Por su parte, la poderosa Asociación Nacional Industrial le mandó una carta abierta al presidente, en la que le advertía, en tono amistoso, que no sería conveniente introducir un tema tan “divisivo” como el debate por el EFCA. “Este no es el tipo de tema sobre el cual se construye una relación”, señaló la asociación.
Pero Obama no se amedrentó. Además de mantener la nominación de Solís, a pedido de los sindicatos se puso al frente del rescate de las automotrices, que según los analistas financieros son “inviables”.
Encima de eso, el 30 de enero invitó a los líderes sindicales a la Casa Blanca, en un gesto que por su importancia histórica es comparable a la llegada de las Madres de Plaza de Mayo a la Casa Rosada a poco de asumir Néstor Kirchner.
Ese día Obama pronunció la ya famosa frase de que el fortalecimiento de los sindicatos no sólo no es un obstáculo, sino que es imprescindible para la recuperación económica. También dijo que la economía debe reconstruirse de abajo hacia arriba y no al revés, contradiciendo la teoría del derrame.
Ese mismo día, delante de los gremialistas, Obama lanzó la llamada task force para Familias Trabajadoras de Clase Media, una propuesta de la coalición de sindicatos Cambio para Triunfar, que se formó el año pasado para apoyar la campaña de Obama. La idea es crear un contrapeso dentro de la Casa Blanca para los lobbies financiero y empresarial, dijeron sus promotores. Queda por verse cuánto acceso al presidente tendrá la task force, pero el nombramiento de Biden para encabezarla parece una buena señal.
Ese mismo día, además, Obama firmó tres órdenes ejecutivas que eran reclamadas los sindicalistas. La primera eliminaba los subsidios estatales para los programas de desaliento gremial. La segunda invalidaba una orden anterior que exigía que las empresas sindicalizadas colgaran carteles en el lugar de trabajo alertando que los trabajadores tenían derecho a desafiliarse y explicando cómo hacerlo. (En cambio en las empresas no sindicalizadas no es obligatorio colgar carteles diciendo que los trabajadores tienen derecho a organizarse.) La tercera garantizaba la estabilidad laboral cuando los contratos federales se transferían de una empresa a otra, circunstancia que antes era aprovechada para aplicar despidos masivos.
Esta semana Obama abrió un nuevo frente de batalla cuando, a pedido de los sindicatos, introdujo la cláusula “Compre en Estados Unidos” en su paquete de estímulo económico. La cláusula prohibiría la compra de hierro y acero extranjero en los proyectos de obra pública incluidos en el paquete.

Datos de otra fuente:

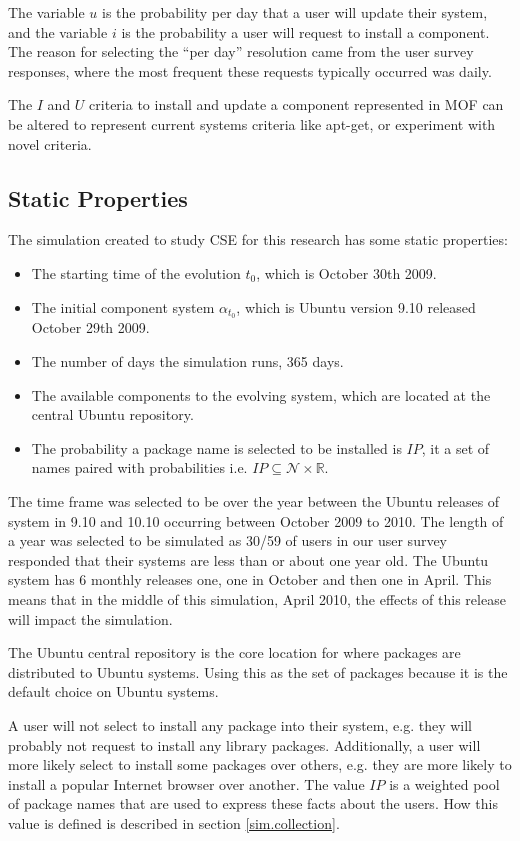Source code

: The variable $u$ is the probability per day that a user will update their system, and the variable $i$ is the probability a user will request to install a component.
The reason for selecting the ``per day'' resolution came from the user survey responses, where the most frequent these requests typically occurred was daily.

The $I$ and $U$ criteria to install and update a component represented in MOF can be altered to represent current systems criteria like apt-get,
or experiment with novel criteria.

\subsection{Static Properties}
The simulation created to study CSE for this research has some static properties:
\begin{itemize}
  \item The starting time of the evolution $t_0$, which is October 30th 2009.
  \item The initial component system $\alpha_{t_0}$, which is Ubuntu version 9.10 released October 29th 2009.
  \item The number of days the simulation runs, 365 days.
  \item The available components to the evolving system, which are located at the central Ubuntu repository.
  \item The probability a package name is selected to be installed is $IP$, it a set of names paired with probabilities i.e. $IP \subseteq \mathcal{N} \times \mathbb{R}$.
\end{itemize}

The time frame was selected to be over the year between the Ubuntu releases of system in 9.10 and 10.10 occurring between October 2009 to 2010.
The length of a year was selected to be simulated as 30/59 of users in our user survey responded that their systems are less than or about one year old.
The Ubuntu system has 6 monthly releases one, one in October and then one in April.
This means that in the middle of this simulation, April 2010, the effects of this release will impact the simulation.

The Ubuntu central repository is the core location for where packages are distributed to Ubuntu systems.
Using this as the set of packages because it is the default choice on Ubuntu systems.

A user will not select to install any package into their system, e.g. they will probably not request to install any library packages.
Additionally, a user will more likely select to install some packages over others, e.g. they are more likely to install a popular Internet browser over another.
The value $IP$ is a weighted pool of package names that are used to express these facts about the users.
How this value is defined is described in section \ref{sim.collection}.

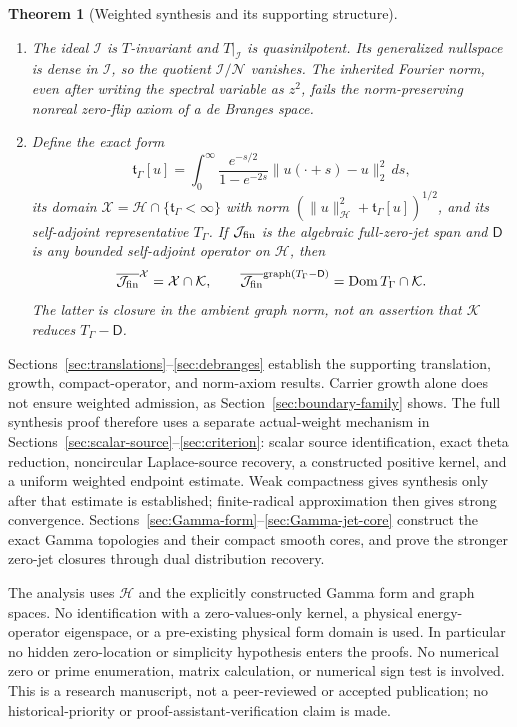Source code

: \documentclass[11pt,a4paper]{article}
\numberwithin{equation}{section}
\newtheorem{theorem}{Theorem}[section]
\theoremstyle{definition}
\theoremstyle{remark}
\newcommand{\Hh}{\mathcal H}
\newcommand{\Nn}{\mathcal N}
\newcommand{\Ii}{\mathcal I}
\newcommand{\Kk}{\mathcal K}
\newcommand{\norm}[1]{\lVert #1\rVert}
\begin{document}
\begin{theorem}[Weighted synthesis and its supporting structure]
\begin{enumerate}
 \item The ideal $\Ii$ is $T$-invariant and $T|_{\Ii}$ is quasinilpotent. Its generalized nullspace is dense in $\Ii$, so the quotient $\Ii/\Nn$ vanishes. The inherited Fourier norm, even after writing the spectral variable as $z^2$, fails the norm-preserving nonreal zero-flip axiom of a de Branges space.
 \item Define the exact form
 \[
 \mathfrak t_\Gamma[u]=\int_0^\infty\frac{e^{-s/2}}{1-e^{-2s}}
             \norm{u(\cdot+s)-u}_2^2\,ds,
 \]
 its domain $\mathcal X=\Hh\cap\{\mathfrak t_\Gamma<\infty\}$ with norm
 $(\norm{u}_{\Hh}^2+\mathfrak t_\Gamma[u])^{1/2}$, and its self-adjoint representative $T_\Gamma$. If $\mathcal J_{\rm fin}$ is the algebraic full-zero-jet span and $\mathsf D$ is any bounded self-adjoint operator on $\Hh$, then
 \[
 \overline{\mathcal J_{\rm fin}}^{\mathcal X}=\mathcal X\cap\Kk,
 \qquad
 \overline{\mathcal J_{\rm fin}}^{\operatorname{graph}(T_\Gamma-\mathsf D)}
       =\operatorname{Dom}T_\Gamma\cap\Kk.
 \]
 The latter is closure in the ambient graph norm, not an assertion that $\Kk$ reduces $T_\Gamma-\mathsf D$.
\end{enumerate}
\end{theorem}

Sections~\ref{sec:translations}--\ref{sec:debranges} establish the supporting translation, growth, compact-operator, and norm-axiom results. Carrier growth alone does not ensure weighted admission, as Section~\ref{sec:boundary-family} shows. The full synthesis proof therefore uses a separate actual-weight mechanism in Sections~\ref{sec:scalar-source}--\ref{sec:criterion}: scalar source identification, exact theta reduction, noncircular Laplace-source recovery, a constructed positive kernel, and a uniform weighted endpoint estimate. Weak compactness gives synthesis only after that estimate is established; finite-radical approximation then gives strong convergence. Sections~\ref{sec:Gamma-form}--\ref{sec:Gamma-jet-core} construct the exact Gamma topologies and their compact smooth cores, and prove the stronger zero-jet closures through dual distribution recovery.

The analysis uses $\Hh$ and the explicitly constructed Gamma form and graph spaces. No identification with a zero-values-only kernel, a physical energy-operator eigenspace, or a pre-existing physical form domain is used. In particular no hidden zero-location or simplicity hypothesis enters the proofs. No numerical zero or prime enumeration, matrix calculation, or numerical sign test is involved. This is a research manuscript, not a peer-reviewed or accepted publication; no historical-priority or proof-assistant-verification claim is made.
\end{document}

La propuesta fue aplaudida por Leo Gerard, presidente de la Unión de Obreros Metalúrgicos. “Es hora de que los patriotas económicos defiendan nuestro país. Hace falta que nuestras leyes se apliquen de manera agresiva para asegurarnos de que el dinero de los contribuyentes estadounidenses se use para generar empleos estadounidenses y para renovar nuestra economía”, declaró eufórico el sindicalista.
Pero la propuesta fue denunciada como proteccionista por la bancada republicana, la Cámara de Comercio de los Estados Unidos, Canadá, la Unión Europea y, en un llamativo giro liberal, el mismísimo Fidel Castro.
El viernes Obama rompió otro tabú cuando nombró a dos sindicalistas en su flamante equipo de asesores económicos de la presidencia, algo que no sucedía desde los tiempos del New Deal.
Así las cosas, habrá que ver cómo sigue la película. Lo que pase con EFCA servirá para medir el grado de compromiso del nuevo gobierno con la agenda sindical. Los votos están. Haría falta un empujón del Ejecutivo.
Si Obama quiere fortalecer en serio a los sindicatos, la pelea de fondo no puede demorarse mucho. Sólo un presidente fresco y en la cresta de la ola de aprobación popular puede enfrentar con alguna chance de éxito a los nenes de Wall Street y la patronal.